Third, there has to be a hard focus on getting some movement, somewhere, on numbers. With bilateral negotiations between the US and Russia obviously for the time being at a dead-end, the smart place to start, though it is getting harder to believe it will ever happen, would be for the U.S. unilaterally to wave goodbye to the hugely land-based component of its triad, which as even the nuclear hawks acknowledge, is far more vulnerable to attack than the sea or air-based components.
.Fourth, there must be a serious move to reduce reliance on the U.S. nuclear umbrella. At least when it comes to non-nuclear threat contingencies, whether they involve chemical or biological or conventional or cyber weapons, surely it is time for every US ally to step back. We know that, with the U.S. help on which we can all reasonably rely, we have the capacity for the indefinitely foreseeable future to deal with any such contingency, however severe, through the application of conventional military force. So long as we continue to insist that the nuclear option be kept open for these contingencies, we are contributing absolutely nothing but rhetoric to the achievement of a nuclear-free world. Extended deterrence does not have to mean extended nuclear deterrence.
Fifth and finally, the nuclear-armed states and their allies have to be persuaded to rethink their resistance to the humanitarian consequences movement, now generating significant worldwide momentum, because it is so obviously ethically compelling. The initiative that has been taken by the Swiss, Norwegian, Mexican, Austrian, New Zealand and other governments, and a legion of NGOs, to bring back to centre stage our understanding of what these weapons actually do to real human beings, is profoundly worthwhile. If one of the results of this process is to create some momentum towards an ultimate legally binding treaty banning nuclear weapons – although any credible such treaty is, realistically, decades away – that's a consummation devoutly to be wished.

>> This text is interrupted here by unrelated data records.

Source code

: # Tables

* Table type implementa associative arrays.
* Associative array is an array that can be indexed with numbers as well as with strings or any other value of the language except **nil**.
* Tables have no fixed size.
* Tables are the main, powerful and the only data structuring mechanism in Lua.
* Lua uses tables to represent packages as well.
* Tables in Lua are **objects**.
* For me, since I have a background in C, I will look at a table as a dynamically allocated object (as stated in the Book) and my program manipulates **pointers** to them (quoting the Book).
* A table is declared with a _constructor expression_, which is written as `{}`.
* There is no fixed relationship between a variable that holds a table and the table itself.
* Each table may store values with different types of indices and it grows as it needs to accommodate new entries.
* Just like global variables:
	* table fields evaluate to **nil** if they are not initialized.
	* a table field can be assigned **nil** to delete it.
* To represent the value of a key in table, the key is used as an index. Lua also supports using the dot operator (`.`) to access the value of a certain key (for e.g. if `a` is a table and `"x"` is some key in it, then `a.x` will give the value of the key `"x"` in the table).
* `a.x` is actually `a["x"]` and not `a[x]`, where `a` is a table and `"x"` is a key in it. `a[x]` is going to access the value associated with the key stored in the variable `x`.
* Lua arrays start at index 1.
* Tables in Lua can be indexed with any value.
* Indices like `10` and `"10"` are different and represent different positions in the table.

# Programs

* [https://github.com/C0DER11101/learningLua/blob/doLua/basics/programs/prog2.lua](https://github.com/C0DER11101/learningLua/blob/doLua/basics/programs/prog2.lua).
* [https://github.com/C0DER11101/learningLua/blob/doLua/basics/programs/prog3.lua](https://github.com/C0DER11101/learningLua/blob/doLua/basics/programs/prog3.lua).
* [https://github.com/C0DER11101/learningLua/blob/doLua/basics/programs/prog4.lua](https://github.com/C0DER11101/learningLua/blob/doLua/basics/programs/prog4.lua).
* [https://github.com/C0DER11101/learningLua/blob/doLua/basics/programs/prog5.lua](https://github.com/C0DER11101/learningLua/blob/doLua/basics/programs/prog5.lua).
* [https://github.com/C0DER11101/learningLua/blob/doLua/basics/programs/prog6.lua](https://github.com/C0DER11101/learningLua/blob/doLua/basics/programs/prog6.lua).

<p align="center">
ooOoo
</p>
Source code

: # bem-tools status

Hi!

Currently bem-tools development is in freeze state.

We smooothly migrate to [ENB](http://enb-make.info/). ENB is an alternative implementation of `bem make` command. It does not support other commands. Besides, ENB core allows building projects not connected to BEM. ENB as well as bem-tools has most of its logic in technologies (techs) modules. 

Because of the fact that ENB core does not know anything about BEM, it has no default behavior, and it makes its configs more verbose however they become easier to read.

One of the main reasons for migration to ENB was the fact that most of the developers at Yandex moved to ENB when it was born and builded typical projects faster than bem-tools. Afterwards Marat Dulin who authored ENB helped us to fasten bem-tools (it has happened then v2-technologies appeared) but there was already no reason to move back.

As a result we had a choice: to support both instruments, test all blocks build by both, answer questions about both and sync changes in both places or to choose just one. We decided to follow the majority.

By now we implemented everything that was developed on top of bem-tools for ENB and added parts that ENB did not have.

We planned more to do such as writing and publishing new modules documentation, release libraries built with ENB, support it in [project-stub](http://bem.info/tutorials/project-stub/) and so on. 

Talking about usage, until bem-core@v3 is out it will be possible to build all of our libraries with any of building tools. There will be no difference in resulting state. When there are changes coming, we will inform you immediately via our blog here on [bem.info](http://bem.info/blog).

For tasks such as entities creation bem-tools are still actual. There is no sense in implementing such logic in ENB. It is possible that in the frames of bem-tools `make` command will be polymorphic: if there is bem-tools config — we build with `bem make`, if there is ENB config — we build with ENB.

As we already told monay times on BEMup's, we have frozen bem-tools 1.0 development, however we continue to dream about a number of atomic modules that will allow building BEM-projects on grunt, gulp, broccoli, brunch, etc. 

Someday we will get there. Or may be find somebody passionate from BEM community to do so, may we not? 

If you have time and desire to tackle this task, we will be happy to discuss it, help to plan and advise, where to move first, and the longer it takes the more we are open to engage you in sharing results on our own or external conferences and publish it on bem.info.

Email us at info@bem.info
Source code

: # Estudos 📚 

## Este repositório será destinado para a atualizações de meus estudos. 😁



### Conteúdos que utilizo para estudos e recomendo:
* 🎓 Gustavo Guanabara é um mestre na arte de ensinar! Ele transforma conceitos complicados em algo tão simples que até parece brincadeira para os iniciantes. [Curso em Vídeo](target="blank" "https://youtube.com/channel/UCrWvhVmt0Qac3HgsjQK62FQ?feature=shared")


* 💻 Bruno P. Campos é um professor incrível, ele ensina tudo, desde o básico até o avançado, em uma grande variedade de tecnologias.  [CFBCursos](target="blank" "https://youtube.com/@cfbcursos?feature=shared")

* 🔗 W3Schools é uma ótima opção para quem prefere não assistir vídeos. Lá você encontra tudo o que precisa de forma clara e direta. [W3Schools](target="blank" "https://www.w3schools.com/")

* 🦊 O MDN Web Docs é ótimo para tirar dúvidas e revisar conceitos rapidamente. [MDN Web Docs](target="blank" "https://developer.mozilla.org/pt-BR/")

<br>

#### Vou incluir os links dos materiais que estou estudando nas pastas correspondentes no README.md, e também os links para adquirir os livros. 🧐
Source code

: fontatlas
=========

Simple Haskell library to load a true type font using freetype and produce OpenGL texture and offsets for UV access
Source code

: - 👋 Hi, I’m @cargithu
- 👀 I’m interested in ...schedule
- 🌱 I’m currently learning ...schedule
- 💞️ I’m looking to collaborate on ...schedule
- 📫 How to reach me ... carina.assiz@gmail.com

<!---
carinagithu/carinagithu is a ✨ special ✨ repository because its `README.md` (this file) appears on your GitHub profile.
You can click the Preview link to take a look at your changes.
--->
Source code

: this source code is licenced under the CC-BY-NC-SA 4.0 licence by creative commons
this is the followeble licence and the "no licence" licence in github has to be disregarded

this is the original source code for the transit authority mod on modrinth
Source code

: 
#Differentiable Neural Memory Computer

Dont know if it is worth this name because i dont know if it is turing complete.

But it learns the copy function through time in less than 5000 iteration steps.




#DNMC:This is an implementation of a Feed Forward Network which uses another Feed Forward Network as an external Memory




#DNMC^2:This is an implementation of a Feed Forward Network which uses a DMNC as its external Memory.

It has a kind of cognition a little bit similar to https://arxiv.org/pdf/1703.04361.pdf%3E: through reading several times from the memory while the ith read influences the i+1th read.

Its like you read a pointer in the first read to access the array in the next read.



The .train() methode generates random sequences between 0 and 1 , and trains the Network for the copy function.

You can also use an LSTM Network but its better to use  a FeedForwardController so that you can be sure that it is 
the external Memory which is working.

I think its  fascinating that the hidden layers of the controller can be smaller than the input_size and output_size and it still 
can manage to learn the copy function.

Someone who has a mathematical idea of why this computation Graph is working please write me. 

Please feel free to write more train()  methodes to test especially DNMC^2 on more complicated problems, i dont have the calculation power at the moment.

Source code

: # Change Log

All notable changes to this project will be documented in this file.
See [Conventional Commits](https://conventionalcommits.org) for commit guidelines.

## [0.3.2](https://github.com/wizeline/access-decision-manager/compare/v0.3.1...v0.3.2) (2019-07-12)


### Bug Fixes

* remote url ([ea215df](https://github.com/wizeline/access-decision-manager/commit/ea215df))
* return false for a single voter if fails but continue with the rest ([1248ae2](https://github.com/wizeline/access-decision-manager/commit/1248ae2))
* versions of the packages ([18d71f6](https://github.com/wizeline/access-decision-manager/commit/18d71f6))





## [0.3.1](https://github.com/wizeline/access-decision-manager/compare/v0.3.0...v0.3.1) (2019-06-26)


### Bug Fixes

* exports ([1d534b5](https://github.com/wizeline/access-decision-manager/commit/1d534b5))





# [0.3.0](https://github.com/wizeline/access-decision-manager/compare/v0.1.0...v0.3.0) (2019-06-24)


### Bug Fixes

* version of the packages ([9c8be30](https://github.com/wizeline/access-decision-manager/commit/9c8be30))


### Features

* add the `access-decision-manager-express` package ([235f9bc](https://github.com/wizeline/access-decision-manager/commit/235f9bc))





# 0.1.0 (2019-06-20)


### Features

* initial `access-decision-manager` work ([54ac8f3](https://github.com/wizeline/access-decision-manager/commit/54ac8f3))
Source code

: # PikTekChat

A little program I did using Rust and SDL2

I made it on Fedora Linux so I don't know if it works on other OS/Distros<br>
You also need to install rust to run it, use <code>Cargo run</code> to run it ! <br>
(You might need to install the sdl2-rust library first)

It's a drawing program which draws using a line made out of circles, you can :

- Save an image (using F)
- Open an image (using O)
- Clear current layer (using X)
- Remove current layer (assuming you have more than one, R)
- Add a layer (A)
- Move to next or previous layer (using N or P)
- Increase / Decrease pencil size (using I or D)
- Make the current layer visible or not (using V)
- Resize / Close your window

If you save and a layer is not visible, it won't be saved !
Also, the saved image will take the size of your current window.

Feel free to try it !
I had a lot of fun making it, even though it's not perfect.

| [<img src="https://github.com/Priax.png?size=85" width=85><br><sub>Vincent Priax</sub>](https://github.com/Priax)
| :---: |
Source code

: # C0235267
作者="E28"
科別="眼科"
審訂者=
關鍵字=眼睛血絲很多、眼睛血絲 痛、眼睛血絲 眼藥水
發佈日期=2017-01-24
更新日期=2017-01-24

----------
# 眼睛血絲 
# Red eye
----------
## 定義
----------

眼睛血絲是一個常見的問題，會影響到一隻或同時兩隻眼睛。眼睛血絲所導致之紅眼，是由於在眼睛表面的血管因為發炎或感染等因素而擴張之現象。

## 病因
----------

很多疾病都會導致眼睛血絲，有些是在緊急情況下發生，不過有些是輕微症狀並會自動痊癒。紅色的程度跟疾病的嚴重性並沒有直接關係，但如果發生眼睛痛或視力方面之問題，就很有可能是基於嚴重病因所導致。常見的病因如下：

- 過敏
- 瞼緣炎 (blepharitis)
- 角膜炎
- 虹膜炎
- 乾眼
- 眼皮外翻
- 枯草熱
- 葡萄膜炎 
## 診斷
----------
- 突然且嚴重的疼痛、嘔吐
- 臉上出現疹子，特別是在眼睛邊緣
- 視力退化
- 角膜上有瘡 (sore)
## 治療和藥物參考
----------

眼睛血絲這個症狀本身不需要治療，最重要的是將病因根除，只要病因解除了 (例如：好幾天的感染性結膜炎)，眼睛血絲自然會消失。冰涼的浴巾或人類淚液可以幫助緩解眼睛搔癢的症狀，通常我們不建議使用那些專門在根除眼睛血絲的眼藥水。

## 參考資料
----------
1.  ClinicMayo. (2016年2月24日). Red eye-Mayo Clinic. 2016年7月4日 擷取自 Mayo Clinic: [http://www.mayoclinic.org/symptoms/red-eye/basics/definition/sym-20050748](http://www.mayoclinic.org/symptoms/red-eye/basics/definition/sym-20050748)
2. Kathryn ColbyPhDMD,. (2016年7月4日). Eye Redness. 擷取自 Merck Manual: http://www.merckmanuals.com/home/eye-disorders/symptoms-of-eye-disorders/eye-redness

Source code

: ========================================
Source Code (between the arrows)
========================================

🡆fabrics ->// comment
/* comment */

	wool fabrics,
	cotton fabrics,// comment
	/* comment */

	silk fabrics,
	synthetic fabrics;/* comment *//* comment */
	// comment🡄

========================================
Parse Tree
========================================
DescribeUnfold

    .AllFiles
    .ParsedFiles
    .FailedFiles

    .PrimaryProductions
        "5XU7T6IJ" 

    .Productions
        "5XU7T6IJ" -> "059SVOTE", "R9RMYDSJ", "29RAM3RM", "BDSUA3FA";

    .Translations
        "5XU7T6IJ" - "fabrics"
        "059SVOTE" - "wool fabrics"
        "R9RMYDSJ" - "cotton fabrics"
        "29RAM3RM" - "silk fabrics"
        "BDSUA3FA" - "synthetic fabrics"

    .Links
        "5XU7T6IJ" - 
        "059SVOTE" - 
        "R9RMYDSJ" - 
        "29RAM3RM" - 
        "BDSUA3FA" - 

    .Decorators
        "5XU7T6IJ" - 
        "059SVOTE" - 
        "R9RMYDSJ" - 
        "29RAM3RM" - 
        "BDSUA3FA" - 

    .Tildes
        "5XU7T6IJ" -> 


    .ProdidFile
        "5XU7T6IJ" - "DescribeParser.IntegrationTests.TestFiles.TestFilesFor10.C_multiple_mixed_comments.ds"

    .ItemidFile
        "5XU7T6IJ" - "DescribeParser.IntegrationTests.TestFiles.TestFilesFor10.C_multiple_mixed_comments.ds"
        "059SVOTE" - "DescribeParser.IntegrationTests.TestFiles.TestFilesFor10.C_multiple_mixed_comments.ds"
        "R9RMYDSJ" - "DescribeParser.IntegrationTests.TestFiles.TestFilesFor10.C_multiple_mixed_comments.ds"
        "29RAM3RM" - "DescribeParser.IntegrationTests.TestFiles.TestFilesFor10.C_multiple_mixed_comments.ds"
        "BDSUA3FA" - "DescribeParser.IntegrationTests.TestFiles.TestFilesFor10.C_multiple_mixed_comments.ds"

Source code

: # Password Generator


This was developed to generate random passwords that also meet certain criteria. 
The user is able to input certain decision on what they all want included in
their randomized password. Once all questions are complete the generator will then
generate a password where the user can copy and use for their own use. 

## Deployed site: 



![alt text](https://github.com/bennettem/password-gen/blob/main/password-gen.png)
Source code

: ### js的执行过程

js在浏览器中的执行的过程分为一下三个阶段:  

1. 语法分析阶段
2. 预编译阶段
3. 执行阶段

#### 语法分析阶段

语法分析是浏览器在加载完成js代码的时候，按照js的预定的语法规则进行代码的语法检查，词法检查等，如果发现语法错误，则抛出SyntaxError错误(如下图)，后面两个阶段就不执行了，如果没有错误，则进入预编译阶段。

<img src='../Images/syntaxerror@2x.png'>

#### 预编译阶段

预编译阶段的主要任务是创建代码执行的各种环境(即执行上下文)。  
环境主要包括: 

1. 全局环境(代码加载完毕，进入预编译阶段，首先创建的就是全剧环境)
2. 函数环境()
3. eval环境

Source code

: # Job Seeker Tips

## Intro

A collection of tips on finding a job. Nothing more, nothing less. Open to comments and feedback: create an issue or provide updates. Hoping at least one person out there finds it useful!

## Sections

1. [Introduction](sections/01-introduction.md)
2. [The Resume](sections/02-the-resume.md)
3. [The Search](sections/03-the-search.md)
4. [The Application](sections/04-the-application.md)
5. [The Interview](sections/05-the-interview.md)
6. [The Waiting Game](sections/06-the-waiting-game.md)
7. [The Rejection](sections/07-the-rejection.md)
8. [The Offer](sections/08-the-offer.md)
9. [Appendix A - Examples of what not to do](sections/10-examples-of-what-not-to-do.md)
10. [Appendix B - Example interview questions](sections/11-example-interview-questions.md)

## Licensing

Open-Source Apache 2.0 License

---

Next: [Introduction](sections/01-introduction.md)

It's time for all the nuclear armed states, and all those states, including Australia, who think of themselves as sheltering under the nuclear protection of other states, to get serious once and for all about disarmament in all the ways here described. For these states to continue to insist, as they do, that everyone else do as they say and not as they do, does not begin to be a recipe for reducing the terrible nuclear weapons risks the world continues to face. And it certainly doesn't help the non-proliferation agenda. All the world hates a hypocrite, and it's time, once and for all, for the hypocrisy to stop.